Lapsing driver’s licenses-A A +A
Sunday, March 16, 2014
SOUR current driver’s license will expire. We won’t renew a document we’ve carried for decades now. We let our international drivers license peter out earlier. These are markers others have passed.
This rite of passage came in a question we lobbed at the man who walked in: “You are --- what?” “Your new driver, sir,” Aniceto Camposo answered. “Your son says you should not drive anymore.”
Our car keys were gently taken away from us. Our kids hired Aniceto. “The difference between a good and bad driver is 40 years too many on the road,” they explained.
Families and lawmakers agonize when to take away lolo’s car keys.
Studies conclude that drivers in their 60s are among the safest, Economist reports. Drivers over 70 form a fraction of the population but rack up 17 percent of pedestrian deaths. From 80s onward, death rates were nine times greater.
“Seventy is the sum of our years,” the Psalmist wrote. “Eighty if we are strong.” But taking hands off the wheel, for good, took time to sink in. After all, we drove five kids to grade school through clogged Manila traffic. In Bangkok, we taught them how to drive. And we ferried them to colleges in the US.
At a Mongolia despedida party for Asian journalists “airag”–made from fermented mare’s milk--flowed freely. “Don’t worry,” our guide winked. “I’ll bring you to the airport."
At seven he was at the door of our “ger” or Mongolian tent home with a hangover. He thrust the car keys to me, sayng: “I drive and we’ll end in the Tuul river, You drive with an expired international drivers license, and catch your flight.” We drove.
As we entered the highway, a panaroma of one of the least densely populated countries, appeared. There are over 2.8 million Mongolians thinly spread over 1.5 million square kilometers. Barbara Streisend’s song from the 1970 film resonated: “On a Clear Day, You Can See Forever.” We made it to Bangkok.

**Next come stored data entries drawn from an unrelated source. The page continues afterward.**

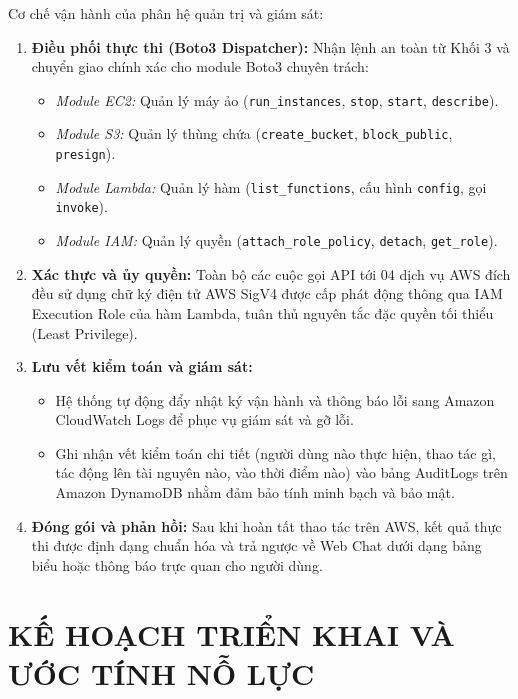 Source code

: \documentclass[a4paper,12pt]{article}
\begin{document}
Cơ chế vận hành của phân hệ quản trị và giám sát:
\begin{enumerate}
  \item \textbf{Điều phối thực thi (Boto3 Dispatcher):} Nhận lệnh an toàn từ Khối 3 và chuyển giao chính xác cho module Boto3 chuyên trách:
  \begin{itemize}
    \item \textit{Module EC2:} Quản lý máy ảo (\texttt{run\_instances}, \texttt{stop}, \texttt{start}, \texttt{describe}).
    \item \textit{Module S3:} Quản lý thùng chứa (\texttt{create\_bucket}, \texttt{block\_public}, \texttt{presign}).
    \item \textit{Module Lambda:} Quản lý hàm (\texttt{list\_functions}, cấu hình \texttt{config}, gọi \texttt{invoke}).
    \item \textit{Module IAM:} Quản lý quyền (\texttt{attach\_role\_policy}, \texttt{detach}, \texttt{get\_role}).
  \end{itemize}
  \item \textbf{Xác thực và ủy quyền:} Toàn bộ các cuộc gọi API tới 04 dịch vụ AWS đích đều sử dụng chữ ký điện tử AWS SigV4 được cấp phát động thông qua IAM Execution Role của hàm Lambda, tuân thủ nguyên tắc đặc quyền tối thiểu (Least Privilege).
  \item \textbf{Lưu vết kiểm toán và giám sát:}
  \begin{itemize}
    \item Hệ thống tự động đẩy nhật ký vận hành và thông báo lỗi sang Amazon CloudWatch Logs để phục vụ giám sát và gỡ lỗi.
    \item Ghi nhận vết kiểm toán chi tiết (người dùng nào thực hiện, thao tác gì, tác động lên tài nguyên nào, vào thời điểm nào) vào bảng AuditLogs trên Amazon DynamoDB nhằm đảm bảo tính minh bạch và bảo mật.
  \end{itemize}
  \item \textbf{Đóng gói và phản hồi:} Sau khi hoàn tất thao tác trên AWS, kết quả thực thi được định dạng chuẩn hóa và trả ngược về Web Chat dưới dạng bảng biểu hoặc thông báo trực quan cho người dùng.
\end{enumerate}

\clearpage

\section{KẾ HOẠCH TRIỂN KHAI VÀ ƯỚC TÍNH NỖ LỰC}
\end{document}
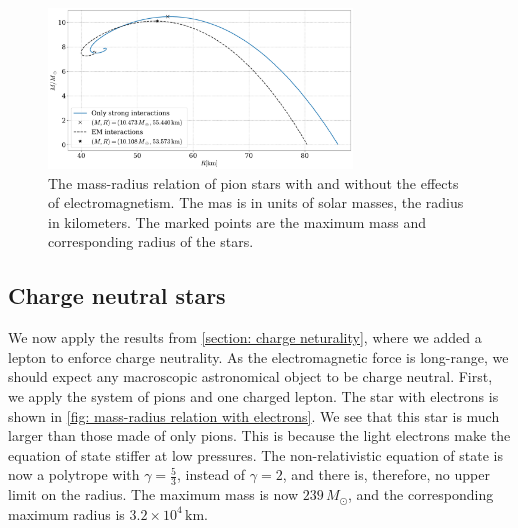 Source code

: 

\begin{figure}[!htb]
    \centering
    \includegraphics[width=0.72\textwidth]{../scripts/figurer/pion_star/mass_radius_pion_star_compare.pdf}
    \caption{
        The mass-radius relation of pion stars with and without the effects of electromagnetism.
        The mas is in units of solar masses, the radius in kilometers.
        The marked points are the maximum mass and corresponding radius of the stars.
        }
        \label{fig: mass-radius relation comparison}
\end{figure}



\FloatBarrier
\subsection{Charge neutral stars}


We now apply the results from \autoref{section: charge neturality}, where we added a lepton to enforce charge neutrality.
As the electromagnetic force is long-range, we should expect any macroscopic astronomical object to be charge neutral.
First, we apply the system of pions and one charged lepton.
The star with electrons is shown in \autoref{fig: mass-radius relation with electrons}.
We see that this star is much larger than those made of only pions.
This is because the light electrons make the equation of state stiffer at low pressures.
The non-relativistic equation of state is now a polytrope with $\gamma = \frac{5}{3}$, instead of $\gamma = 2$, and there is, therefore, no upper limit on the radius.
The maximum mass is now $239\, M_\odot $, and the corresponding maximum radius is $ 3.2\times10^4\,\text{km}$.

More youngsters today have ignition keys than our generation did. “Teenagers gain experience and put risky behavior behind them,” the Economist adds.
With age, the brain begins to shrink and blood flow slackens. Ability to process thoughts-—“cognitive function” is the medical term—slows. “Senior moments” multiply: tendency to misplace things, a word on the tip of the tongue which never comes.
Cognitive skills allow one to steer smoothly or ease in between fast-moving cars. Youngsters, like our grand-daughter, who just graduated from University of California, can hit brakes within “0.7 second for something expected to 1.5 seconds for a total surprise.” Not her Lolo.
Three factors interlock in accidents involving elderly drivers: (a) poor judgement, notably, when turning across oncoming traffic (b) drifting out of lane; and (c) inability to react fast to surprises. “It takes 8,460 bolts to assemble a car---and one nut to scatter them all over the road.”
There are no clear-cut guidelines when to stow your licenses. Ask your doctor. Many in the grey mop crowd are on “maintenance medication” for chronic ailments. Some drugs have ingredients that further dull motor skills.
“Families can best judge it's time for an older driver to slide out from behind the wheel, says University of Massachusetts gerontology professor Elizabeth Dugan. “But many wait until an accident.”
Now a sophomore at UCLA in Los Angeles, our grandson Adrian is applying for his first driver’s license. In Cebu, his lolo will paste up his last license as a souvenir. Now, if we can only remember where we stashed hat darned scrapbook…
Published in the Sun.Star Cebu newspaper on March 16, 2014.